Taylor’s parents met in China — while his father is an Oklahoma-born American raised in Canada, his mother is a native of Shanghai. And for a young man that would spend his formative years in Bellingham, Washington, that would all prove profoundly significant.
School in Washington didn’t offer many familiar faces. As an Asian-American, Taylor didn’t look like most of his peers — and at times, they weren’t shy about letting him know it. Teasing and taunting weren’t uncommon, and Taylor would spend much of his time in grade school feeling marginalized because of his background. This continued at Sehome High School in Bellingham, where he felt a fiery urge to prove himself on the football field.
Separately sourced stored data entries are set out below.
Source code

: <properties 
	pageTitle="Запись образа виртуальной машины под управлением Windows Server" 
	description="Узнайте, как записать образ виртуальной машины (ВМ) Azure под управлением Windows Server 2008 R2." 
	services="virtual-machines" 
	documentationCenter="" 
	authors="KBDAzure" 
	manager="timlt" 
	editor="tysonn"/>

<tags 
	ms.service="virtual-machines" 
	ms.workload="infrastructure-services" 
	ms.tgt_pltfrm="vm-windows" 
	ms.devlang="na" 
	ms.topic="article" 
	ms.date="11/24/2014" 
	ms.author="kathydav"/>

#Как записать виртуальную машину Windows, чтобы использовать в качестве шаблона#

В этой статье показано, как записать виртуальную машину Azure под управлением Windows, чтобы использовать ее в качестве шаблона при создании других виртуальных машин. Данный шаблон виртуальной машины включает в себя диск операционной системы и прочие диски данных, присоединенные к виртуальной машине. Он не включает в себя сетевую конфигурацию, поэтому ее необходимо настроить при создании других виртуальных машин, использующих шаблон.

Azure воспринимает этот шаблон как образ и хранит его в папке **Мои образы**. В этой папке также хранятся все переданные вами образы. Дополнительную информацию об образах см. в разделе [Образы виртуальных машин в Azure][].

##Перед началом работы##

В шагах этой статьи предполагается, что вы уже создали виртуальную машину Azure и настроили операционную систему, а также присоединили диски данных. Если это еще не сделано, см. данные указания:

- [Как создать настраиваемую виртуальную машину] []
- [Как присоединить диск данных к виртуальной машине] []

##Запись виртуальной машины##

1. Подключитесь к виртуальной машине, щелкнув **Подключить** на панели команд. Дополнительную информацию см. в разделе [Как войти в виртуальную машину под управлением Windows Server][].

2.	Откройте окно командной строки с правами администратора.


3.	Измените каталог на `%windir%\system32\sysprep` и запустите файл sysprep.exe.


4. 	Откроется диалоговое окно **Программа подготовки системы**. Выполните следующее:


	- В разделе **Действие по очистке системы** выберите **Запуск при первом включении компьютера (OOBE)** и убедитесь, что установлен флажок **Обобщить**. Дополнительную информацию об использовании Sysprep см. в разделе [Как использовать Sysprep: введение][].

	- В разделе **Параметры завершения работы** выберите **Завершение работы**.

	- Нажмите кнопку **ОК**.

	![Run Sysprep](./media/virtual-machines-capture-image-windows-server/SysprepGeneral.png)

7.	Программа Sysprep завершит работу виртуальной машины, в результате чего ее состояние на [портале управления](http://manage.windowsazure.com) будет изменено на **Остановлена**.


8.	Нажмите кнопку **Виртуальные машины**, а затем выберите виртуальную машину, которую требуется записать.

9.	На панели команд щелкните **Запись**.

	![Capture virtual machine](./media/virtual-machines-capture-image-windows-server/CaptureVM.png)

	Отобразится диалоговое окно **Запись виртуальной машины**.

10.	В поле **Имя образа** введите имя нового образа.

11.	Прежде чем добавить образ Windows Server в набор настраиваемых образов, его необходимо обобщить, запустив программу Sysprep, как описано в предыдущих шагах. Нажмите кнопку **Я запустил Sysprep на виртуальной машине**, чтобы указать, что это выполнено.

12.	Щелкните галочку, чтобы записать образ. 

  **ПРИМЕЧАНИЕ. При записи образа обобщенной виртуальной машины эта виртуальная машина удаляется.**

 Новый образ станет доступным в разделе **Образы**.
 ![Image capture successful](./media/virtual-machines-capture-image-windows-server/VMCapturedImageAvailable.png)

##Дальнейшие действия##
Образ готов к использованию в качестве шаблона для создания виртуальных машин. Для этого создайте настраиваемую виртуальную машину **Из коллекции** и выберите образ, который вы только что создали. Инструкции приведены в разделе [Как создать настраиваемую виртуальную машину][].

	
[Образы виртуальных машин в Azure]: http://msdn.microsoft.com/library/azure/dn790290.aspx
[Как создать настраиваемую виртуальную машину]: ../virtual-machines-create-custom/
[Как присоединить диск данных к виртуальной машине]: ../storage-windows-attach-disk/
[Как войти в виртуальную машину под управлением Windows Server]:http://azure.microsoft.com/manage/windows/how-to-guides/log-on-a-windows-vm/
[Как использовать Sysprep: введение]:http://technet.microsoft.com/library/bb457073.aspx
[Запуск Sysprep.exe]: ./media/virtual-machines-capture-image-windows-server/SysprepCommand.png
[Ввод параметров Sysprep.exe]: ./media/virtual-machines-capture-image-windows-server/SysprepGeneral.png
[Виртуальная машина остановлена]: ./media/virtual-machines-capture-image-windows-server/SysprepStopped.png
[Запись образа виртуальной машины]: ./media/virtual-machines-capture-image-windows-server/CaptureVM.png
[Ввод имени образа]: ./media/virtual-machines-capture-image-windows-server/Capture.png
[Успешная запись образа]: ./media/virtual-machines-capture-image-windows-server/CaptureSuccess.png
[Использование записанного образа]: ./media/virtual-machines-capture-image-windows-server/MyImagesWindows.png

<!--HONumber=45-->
Speaking with Young Post on those days, Taylor had the following to say: “There are not many Asian-Americans like me in Bellingham. It was definitely hard to embrace. For me, trying to play sports and make it to college in sports – there are not a lot of Asian-Americans to look up to in both college and pro sports. Every other kid had someone to look up to or relate to. I didn’t really have that because there weren’t that many Asians in, well, any sport.”
It was this feeling of isolation that would drive Taylor in the future, both on and off the field.
The University of Washington would at first prove both different and all too familiar for Taylor. While there was a dramatic increase in diversity on campus, he still felt overlooked as a football player in no small part due to his ethnicity.
And so he put on a show that couldn’t be ignored.
Wasting no time, Taylor was named the Pac-12’s Freshman Defensive Player of the Year in 2016. He would also pick up three Freshman All-America honors before a scintillating sophomore season marked by first-team All-Pac-12 honors — and acceptance into the prestigious Foster School of Business. His junior season only further highlighted his dominance, earning him first-team All-American honors from both Sports Illustrated and the Associated Press.
On January 2, 2019, Taylor announced his decision to forego his senior season and enter the 2019 NFL Draft.
The Los Angeles Rams selected Rapp in the second round of the 2019 NFL Draft — #61 overall. He was only the fifth safety taken.
Following an injury that hampered his efforts in 2020, Taylor’s return to the gridiron in 2021 can only be described as “instant impact.” In Week 6 alone, he notched two interceptions, three passes defensed, and five tackles in a win over the Giants, nabbing NFC Defensive Player of the Week. And coming off a concussion in week 17 that forced him to miss the first three games of the playoffs, Taylor would stand victorious in Super Bowl LV over the Cincinnati Bengals after recording seven tackles.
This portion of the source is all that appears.